The Federal Reserve will face a difficult task in tightening monetary policy enough to cool inflation without causing a recession in the United States, Goldman Sachs Chief Economist Jan Hatzius wrote in a research report on Sunday and seen by Bloomberg. The analyst sees the odds of economic contraction at about 35% within the next two years.
According to the report, the regulator’s main challenge is to narrow the gap in what is a plentiful supply of jobs but scarce labor supply.
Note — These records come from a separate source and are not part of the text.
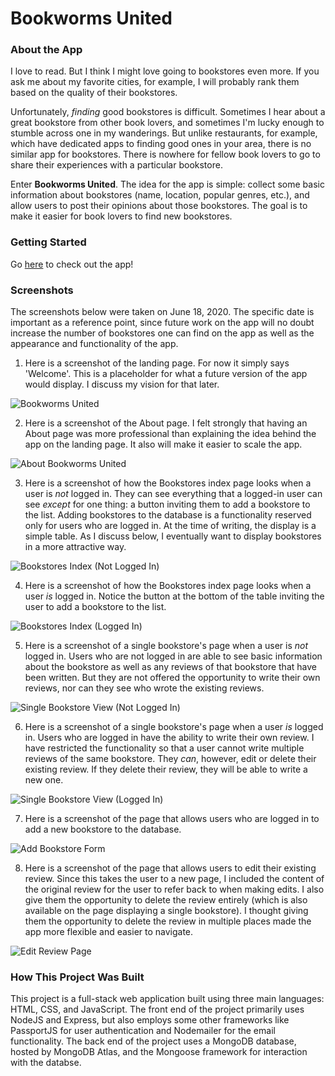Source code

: # Bookworms United

### About the App

I love to read. But I think I might love going to bookstores even more. If you ask me about my favorite cities, for example, I will probably rank them based on the quality of their bookstores. 

Unfortunately, *finding* good bookstores is difficult. Sometimes I hear about a great bookstore from other book lovers, and sometimes I'm lucky enough to stumble across one in my wanderings. But unlike restaurants, for example, which have dedicated apps to finding good ones in your area, there is no similar app for bookstores. There is nowhere for fellow book lovers to go to share their experiences with a particular bookstore.

Enter **Bookworms United**. The idea for the app is simple: collect some basic information about bookstores (name, location, popular genres, etc.), and allow users to post their opinions about those bookstores. The goal is to make it easier for book lovers to find new bookstores.

### Getting Started

Go [here](https://bookworms-united.herokuapp.com/) to check out the app!

### Screenshots

The screenshots below were taken on June 18, 2020. The specific date is important as a reference point, since future work on the app will no doubt increase the number of bookstores one can find on the app as well as the appearance and functionality of the app.

1. Here is a screenshot of the landing page. For now it simply says 'Welcome'. This is a placeholder for what a future version of the app would display. I discuss my vision for that later.

![Bookworms United](https://i.imgur.com/waB16m0.jpg)

2. Here is a screenshot of the About page. I felt strongly that having an About page was more professional than explaining the idea behind the app on the landing page. It also will make it easier to scale the app.

![About Bookworms United](https://i.imgur.com/josKmsT.jpg)

3. Here is a screenshot of how the Bookstores index page looks when a user is *not* logged in. They can see everything that a logged-in user can see *except* for one thing: a button inviting them to add a bookstore to the list. Adding bookstores to the database is a functionality reserved only for users who are logged in. At the time of writing, the display is a simple table. As I discuss below, I eventually want to display bookstores in a more attractive way.

![Bookstores Index (Not Logged In)](https://i.imgur.com/yGMdsG5.jpg)

4. Here is a screenshot of how the Bookstores index page looks when a user *is* logged in. Notice the button at the bottom of the table inviting the user to add a bookstore to the list.

![Bookstores Index (Logged In)](https://i.imgur.com/7Z9FyEC.jpg)

5. Here is a screenshot of a single bookstore's page when a user is *not* logged in. Users who are not logged in are able to see basic information about the bookstore as well as any reviews of that bookstore that have been written. But they are not offered the opportunity to write their own reviews, nor can they see who wrote the existing reviews.

![Single Bookstore View (Not Logged In)](https://i.imgur.com/QasmcnW.jpg)

6. Here is a screenshot of a single bookstore's page when a user *is* logged in. Users who are logged in have the ability to write their own review. I have restricted the functionality so that a user cannot write multiple reviews of the same bookstore. They *can*, however, edit or delete their existing review. If they delete their review, they will be able to write a new one.

![Single Bookstore View (Logged In)](https://i.imgur.com/TGqzT96.jpg)

7. Here is a screenshot of the page that allows users who are logged in to add a new bookstore to the database.

![Add Bookstore Form](https://i.imgur.com/oB04SX6.jpg)

8. Here is a screenshot of the page that allows users to edit their existing review. Since this takes the user to a new page, I included the content of the original review for the user to refer back to when making edits. I also give them the opportunity to delete the review entirely (which is also available on the page displaying a single bookstore). I thought giving them the opportunity to delete the review in multiple places made the app more flexible and easier to navigate.

![Edit Review Page](https://i.imgur.com/ycpe9r2.jpg)

### How This Project Was Built

This project is a full-stack web application built using three main languages: HTML, CSS, and JavaScript. The front end of the project primarily uses NodeJS and Express, but also employs some other frameworks like PassportJS for user authentication and Nodemailer for the email functionality. The back end of the project uses a MongoDB database, hosted by MongoDB Atlas, and the Mongoose framework for interaction with the databse.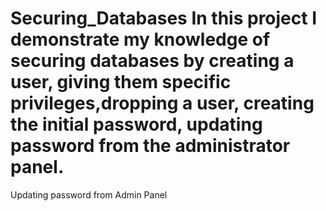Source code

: # Securing_Databases In this project I demonstrate my knowledge of securing databases by creating a user, giving them specific privileges,dropping a user, creating the initial password, updating password from the administrator panel. 




Updating password from Admin Panel 

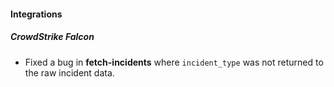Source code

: 
#### Integrations
##### CrowdStrike Falcon
- Fixed a bug in **fetch-incidents** where `incident_type` was not returned to the raw incident data.
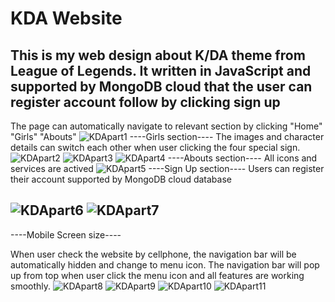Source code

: # KDA Website
This is my web design about K/DA theme from League of Legends. It written in JavaScript and supported by MongoDB cloud that the user can register account follow by clicking sign up
--------------------------------------------------------------------------------------------------------------------------------------------------------------------------------
The page can automatically navigate to relevant section by clicking "Home" "Girls" "Abouts"
![KDApart1](https://user-images.githubusercontent.com/61715960/152659289-c106b67e-a959-47fb-a0b4-320e2f93993b.jpg)
----Girls section----
The images and character details can switch each other when user clicking the four special sign. 
![KDApart2](https://user-images.githubusercontent.com/61715960/152659296-47d4a623-0a94-4769-a016-35c86366ceff.jpg)
![KDApart3](https://user-images.githubusercontent.com/61715960/152659309-213c4fb8-43ed-457e-81b6-5144687b40a9.jpg)
![KDApart4](https://user-images.githubusercontent.com/61715960/152659310-9940257f-e238-4364-87b0-c08cbc81e7d3.jpg)
----Abouts section----
All icons and services are actived 
![KDApart5](https://user-images.githubusercontent.com/61715960/152659322-4ef40b75-7f9e-40c4-a26a-dc6464e72a86.jpg)
----Sign Up section----
Users can register their account supported by MongoDB cloud database

![KDApart6](https://user-images.githubusercontent.com/61715960/152659323-01a146a4-e966-4d8f-8bc6-a8e83cfaa897.jpg)
![KDApart7](https://user-images.githubusercontent.com/61715960/152659324-03da7f7e-9068-408a-9a42-162b3b5ab681.jpg)
--------------------------------------------------------------------------------------------------------------------------------------------------------------------------------
----Mobile Screen size----

When user check the website by cellphone, the navigation bar will be automatically hidden and change to menu icon. The navigation bar will pop up from top when user click the menu icon and all features are working smoothly.
![KDApart8](https://user-images.githubusercontent.com/61715960/152660003-24f4deb4-4127-475f-8ba5-06bef6fd5fb5.jpg)
![KDApart9](https://user-images.githubusercontent.com/61715960/152660006-f366d581-a262-415c-a88e-d5b2db28ae47.jpg)
![KDApart10](https://user-images.githubusercontent.com/61715960/152660009-c6fe8fc8-4ec9-4fe9-a50b-061cf67aa709.jpg)
![KDApart11](https://user-images.githubusercontent.com/61715960/152660011-9042a248-b2d5-4cb3-b293-d7620bad98f1.jpg)
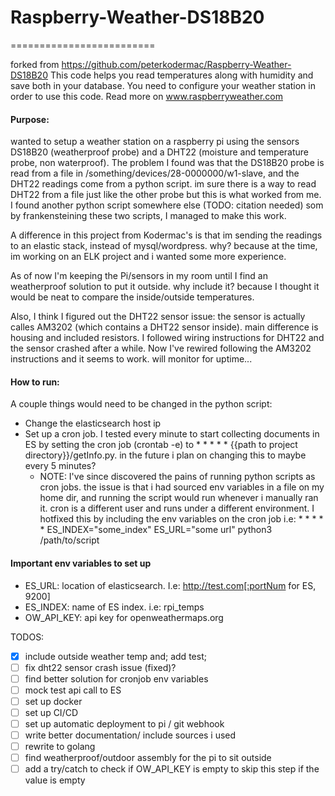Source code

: # Raspberry-Weather-DS18B20
=========================

forked from https://github.com/peterkodermac/Raspberry-Weather-DS18B20
This code helps you read temperatures along with humidity and save both in your database. You need to configure your weather station in order to use this code. Read more on www.raspberryweather.com

#### Purpose:
wanted to setup a weather station on a raspberry pi using the sensors DS18B20 (weatherproof probe) and a DHT22 (moisture and temperature probe, non waterproof). The problem I found was that the DS18B20 probe is read from a file in /something/devices/28-0000000/w1-slave, and the DHT22 readings come from a python script. im sure there is a way to read DHT22 from a file just like the other probe but this is what worked from me. I found another python script somewhere else (TODO: citation needed) som by frankensteining these two scripts, I managed to make this work. 

A difference in this project from Kodermac's is that im sending the readings to an elastic stack, instead of mysql/wordpress. why? because at the time, im working on an ELK project and i wanted some more experience. 

As of now I'm keeping the Pi/sensors in my room until I find an weatherproof solution to put it outside. why include it? because I thought it would be neat to compare the inside/outside temperatures. 

Also, I think I figured out the DHT22 sensor issue: the sensor is actually calles AM3202 (which contains a DHT22 sensor inside). main difference is housing and included resistors. I followed wiring instructions for DHT22 and the sensor crashed after a while. Now I've rewired following the AM3202 instructions and it seems to work. will monitor for uptime...

#### How to run:
A couple things would need to be changed in the python script: 
- Change the elasticsearch host ip
- Set up a cron job. I tested every minute to start collecting documents in ES by setting the cron job (crontab -e) to * * * * * {{path to project directory}}/getInfo.py. in the future i plan on changing this to maybe every 5 minutes?
  - NOTE: I've since discovered the pains of running python scripts as cron jobs. the issue is that i had sourced env variables in a file on my home dir, and running the script would run whenever i manually ran it. cron is a different user and runs under a different environment. I hotfixed this by including the env variables on the cron job i.e: * * * * * ES_INDEX="some_index" ES_URL="some url" python3 /path/to/script	

#### Important env variables to set up
- ES_URL: location of elasticsearch. I.e: http://test.com[:portNum for ES, 9200]
- ES_INDEX: name of ES index. i.e: rpi_temps
- OW_API_KEY: api key for openweathermaps.org

TODOS:
- [x] include outside weather temp and; add test;
- [ ] fix dht22 sensor crash issue (fixed)?
- [ ] find better solution for cronjob env variables
- [ ] mock test api call to ES
- [ ] set up docker 
- [ ] set up CI/CD
- [ ] set up automatic deployment to pi / git webhook
- [ ] write better documentation/ include sources i used
- [ ] rewrite to golang
- [ ] find weatherproof/outdoor assembly for the pi to sit outside
- [ ] add a try/catch to check if OW_API_KEY is empty to skip this step if the value is empty
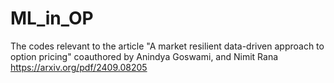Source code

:# ML_in_OP
The codes relevant to the article "A market resilient data-driven approach to option pricing" coauthored by Anindya Goswami, and Nimit Rana https://arxiv.org/pdf/2409.08205
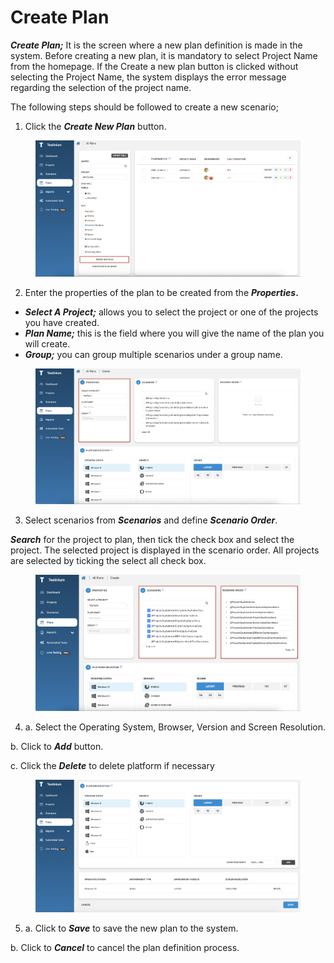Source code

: # Create Plan

_**Create Plan;**_ It is the screen where a new plan definition is made in the system. Before creating a new plan, it is mandatory to select Project Name from the homepage. If the Create a new plan button is clicked without selecting the Project Name, the system displays the error message regarding the selection of the project name.

The following steps should be followed to create a new scenario;

1. Click the _**Create New Plan**_ button.

<figure><img src="../../.gitbook/assets/Screenshot 2025-02-06 at 13.31.30.png" alt=""><figcaption></figcaption></figure>

2. Enter the properties of the plan to be created from the _**Properties**_**.**

* _**Select A Project;**_ allows you to select the project or one of the projects you have created.
* _**Plan Name;**_ this is the field where you will give the name of the plan you will create.
* _**Group;**_ you can group multiple scenarios under a group name.

<figure><img src="../../.gitbook/assets/Screenshot 2025-02-06 at 13.35.16.png" alt=""><figcaption></figcaption></figure>

3. Select scenarios from _**Scenarios**_ and define _**Scenario Order**_.

_**Search**_ for the project to plan, then tick the check box and select the project. The selected project is displayed in the scenario order. All projects are selected by ticking the select all check box.

<figure><img src="../../.gitbook/assets/Screenshot 2025-02-06 at 13.37.34.png" alt=""><figcaption></figcaption></figure>

4. a. Select the Operating System, Browser, Version and Screen Resolution.

&#x20;      b. Click to _**Add**_ button.&#x20;

&#x20;      c. Click the _**Delete**_ to delete platform if necessary

<figure><img src="../../.gitbook/assets/Screenshot 2025-02-06 at 13.39.55.png" alt=""><figcaption></figcaption></figure>

5. a. Click to _**Save**_ to save the new plan to the system.

&#x20;      b. Click to _**Cancel**_ to cancel the plan definition process.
The Fed also needs to slow wage growth to a pace consistent with its 2% inflation goal by tightening financial conditions enough to reduce job openings without sharply raising unemployment.
Achieving a so-called soft landing may be tough, because historically large declines in the job-worker gap in the United States have only occurred during recessions, Hatzius said. “Taken at face value, these historical patterns suggest the Fed faces a hard path to a soft landing.”
However, the chief economist said that a recession isn’t inevitable because the post-Covid-19 normalizations in labor supply and durable goods prices will help the Federal Reserve. There are more examples of other countries in the Group of 10 advanced economies that have pulled off such a soft landing, he said.
According to Hatzius, 11 out of 14 tightening cycles in the United States since World War II were followed by a recession within two years. However, only eight of them can be even partially attributed to Fed tightening -- and soft or ‘softish’ landings have been more common in recent times, he said. He has forecast the odds of a US recession in the next 12 months at about 15%.